> [What you will do]
Go line by line through the data and copy those with the word "Redistributions".

> [Records provided]
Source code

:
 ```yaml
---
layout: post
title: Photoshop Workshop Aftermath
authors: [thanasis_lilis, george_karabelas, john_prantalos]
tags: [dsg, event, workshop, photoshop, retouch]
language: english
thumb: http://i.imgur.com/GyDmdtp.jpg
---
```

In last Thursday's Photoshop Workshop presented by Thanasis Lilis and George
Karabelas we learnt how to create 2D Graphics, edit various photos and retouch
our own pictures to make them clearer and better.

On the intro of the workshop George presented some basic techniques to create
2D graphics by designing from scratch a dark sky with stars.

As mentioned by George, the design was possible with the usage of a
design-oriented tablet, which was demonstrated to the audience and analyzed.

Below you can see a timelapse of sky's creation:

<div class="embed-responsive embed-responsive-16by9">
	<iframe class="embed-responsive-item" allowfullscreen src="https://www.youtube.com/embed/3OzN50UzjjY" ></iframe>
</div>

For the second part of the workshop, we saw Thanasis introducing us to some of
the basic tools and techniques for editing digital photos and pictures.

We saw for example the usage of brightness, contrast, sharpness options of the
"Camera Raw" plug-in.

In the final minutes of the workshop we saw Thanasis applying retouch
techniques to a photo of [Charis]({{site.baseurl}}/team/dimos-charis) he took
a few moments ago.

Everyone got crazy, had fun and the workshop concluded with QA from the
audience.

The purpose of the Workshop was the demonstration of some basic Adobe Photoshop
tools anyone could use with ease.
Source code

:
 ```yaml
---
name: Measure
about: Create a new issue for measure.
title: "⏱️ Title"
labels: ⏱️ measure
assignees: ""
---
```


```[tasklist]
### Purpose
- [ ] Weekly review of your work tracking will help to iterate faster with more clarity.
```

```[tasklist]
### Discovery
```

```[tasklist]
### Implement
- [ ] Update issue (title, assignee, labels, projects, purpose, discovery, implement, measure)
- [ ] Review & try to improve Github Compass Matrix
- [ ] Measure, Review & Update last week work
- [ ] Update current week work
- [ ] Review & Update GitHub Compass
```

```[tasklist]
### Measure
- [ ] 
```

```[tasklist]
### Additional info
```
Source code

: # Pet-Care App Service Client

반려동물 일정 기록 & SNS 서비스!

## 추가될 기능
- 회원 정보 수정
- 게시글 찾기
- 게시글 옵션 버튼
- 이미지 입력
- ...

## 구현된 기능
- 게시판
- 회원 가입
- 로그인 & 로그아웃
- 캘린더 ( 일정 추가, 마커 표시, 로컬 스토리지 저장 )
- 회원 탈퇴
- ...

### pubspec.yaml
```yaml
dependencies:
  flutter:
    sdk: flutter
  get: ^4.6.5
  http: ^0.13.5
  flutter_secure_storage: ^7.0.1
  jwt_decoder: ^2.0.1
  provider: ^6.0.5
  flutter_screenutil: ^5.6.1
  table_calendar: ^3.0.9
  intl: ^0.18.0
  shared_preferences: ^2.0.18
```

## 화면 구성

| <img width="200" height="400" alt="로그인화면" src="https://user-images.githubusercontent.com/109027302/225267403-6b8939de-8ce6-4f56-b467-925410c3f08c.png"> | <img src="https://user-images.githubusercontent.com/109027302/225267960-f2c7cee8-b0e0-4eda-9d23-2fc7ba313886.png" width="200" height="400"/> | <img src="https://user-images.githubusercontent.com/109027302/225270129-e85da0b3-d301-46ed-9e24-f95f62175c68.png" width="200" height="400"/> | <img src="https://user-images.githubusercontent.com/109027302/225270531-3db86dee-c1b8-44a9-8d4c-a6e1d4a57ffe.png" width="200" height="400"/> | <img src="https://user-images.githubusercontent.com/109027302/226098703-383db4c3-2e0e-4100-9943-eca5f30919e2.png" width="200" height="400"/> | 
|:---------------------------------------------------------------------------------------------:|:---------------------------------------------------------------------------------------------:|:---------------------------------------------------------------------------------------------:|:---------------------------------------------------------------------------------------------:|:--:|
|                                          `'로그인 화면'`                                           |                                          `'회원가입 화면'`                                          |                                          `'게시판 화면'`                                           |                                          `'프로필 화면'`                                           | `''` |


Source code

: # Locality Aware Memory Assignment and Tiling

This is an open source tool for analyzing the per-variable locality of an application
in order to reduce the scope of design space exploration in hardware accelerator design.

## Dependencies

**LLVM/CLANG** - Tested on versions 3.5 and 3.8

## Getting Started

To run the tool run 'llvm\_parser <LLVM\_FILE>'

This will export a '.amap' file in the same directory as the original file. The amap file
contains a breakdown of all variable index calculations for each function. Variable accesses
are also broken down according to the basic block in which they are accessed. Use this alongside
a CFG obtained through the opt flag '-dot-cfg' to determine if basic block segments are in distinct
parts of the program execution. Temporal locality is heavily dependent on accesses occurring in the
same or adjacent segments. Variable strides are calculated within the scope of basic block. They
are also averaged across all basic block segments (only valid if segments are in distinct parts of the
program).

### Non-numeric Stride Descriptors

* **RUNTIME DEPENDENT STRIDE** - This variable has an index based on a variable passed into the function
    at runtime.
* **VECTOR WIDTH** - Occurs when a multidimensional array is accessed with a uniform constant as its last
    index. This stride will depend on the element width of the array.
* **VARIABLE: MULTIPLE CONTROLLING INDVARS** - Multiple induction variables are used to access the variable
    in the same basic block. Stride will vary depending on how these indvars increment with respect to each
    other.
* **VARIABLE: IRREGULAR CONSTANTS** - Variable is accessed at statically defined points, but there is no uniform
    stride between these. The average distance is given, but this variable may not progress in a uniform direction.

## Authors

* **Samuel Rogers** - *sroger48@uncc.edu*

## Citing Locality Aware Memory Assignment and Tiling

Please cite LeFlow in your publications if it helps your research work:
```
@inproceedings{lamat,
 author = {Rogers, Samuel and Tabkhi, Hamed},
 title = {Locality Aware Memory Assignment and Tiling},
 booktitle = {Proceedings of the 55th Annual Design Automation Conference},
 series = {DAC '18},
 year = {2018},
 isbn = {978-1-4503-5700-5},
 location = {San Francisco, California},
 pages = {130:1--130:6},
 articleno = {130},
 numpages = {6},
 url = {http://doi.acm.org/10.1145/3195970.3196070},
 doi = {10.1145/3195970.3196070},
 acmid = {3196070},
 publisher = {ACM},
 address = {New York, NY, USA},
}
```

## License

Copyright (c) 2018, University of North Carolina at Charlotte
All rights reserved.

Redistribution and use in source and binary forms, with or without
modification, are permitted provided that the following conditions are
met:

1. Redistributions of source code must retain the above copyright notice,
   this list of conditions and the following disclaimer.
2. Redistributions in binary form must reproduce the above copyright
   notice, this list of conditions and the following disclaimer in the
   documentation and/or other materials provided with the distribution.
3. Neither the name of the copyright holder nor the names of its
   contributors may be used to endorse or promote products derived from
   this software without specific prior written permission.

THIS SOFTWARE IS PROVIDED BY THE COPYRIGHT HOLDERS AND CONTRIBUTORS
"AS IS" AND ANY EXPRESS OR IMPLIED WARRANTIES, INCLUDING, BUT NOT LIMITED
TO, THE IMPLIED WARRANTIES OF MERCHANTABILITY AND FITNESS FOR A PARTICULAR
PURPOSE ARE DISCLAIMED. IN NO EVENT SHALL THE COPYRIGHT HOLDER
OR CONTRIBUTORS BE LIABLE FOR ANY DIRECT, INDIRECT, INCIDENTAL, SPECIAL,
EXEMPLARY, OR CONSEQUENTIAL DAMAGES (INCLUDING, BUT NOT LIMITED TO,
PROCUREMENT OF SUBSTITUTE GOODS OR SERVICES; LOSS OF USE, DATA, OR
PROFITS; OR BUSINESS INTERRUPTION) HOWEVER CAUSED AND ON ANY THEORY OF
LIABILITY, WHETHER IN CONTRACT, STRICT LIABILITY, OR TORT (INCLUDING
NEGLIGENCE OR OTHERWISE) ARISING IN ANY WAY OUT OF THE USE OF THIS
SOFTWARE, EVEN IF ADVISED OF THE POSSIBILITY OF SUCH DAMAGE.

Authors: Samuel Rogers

> [Final answer]
1. Redistributions of source code must retain the above copyright notice,
2. Redistributions in binary form must reproduce the above copyright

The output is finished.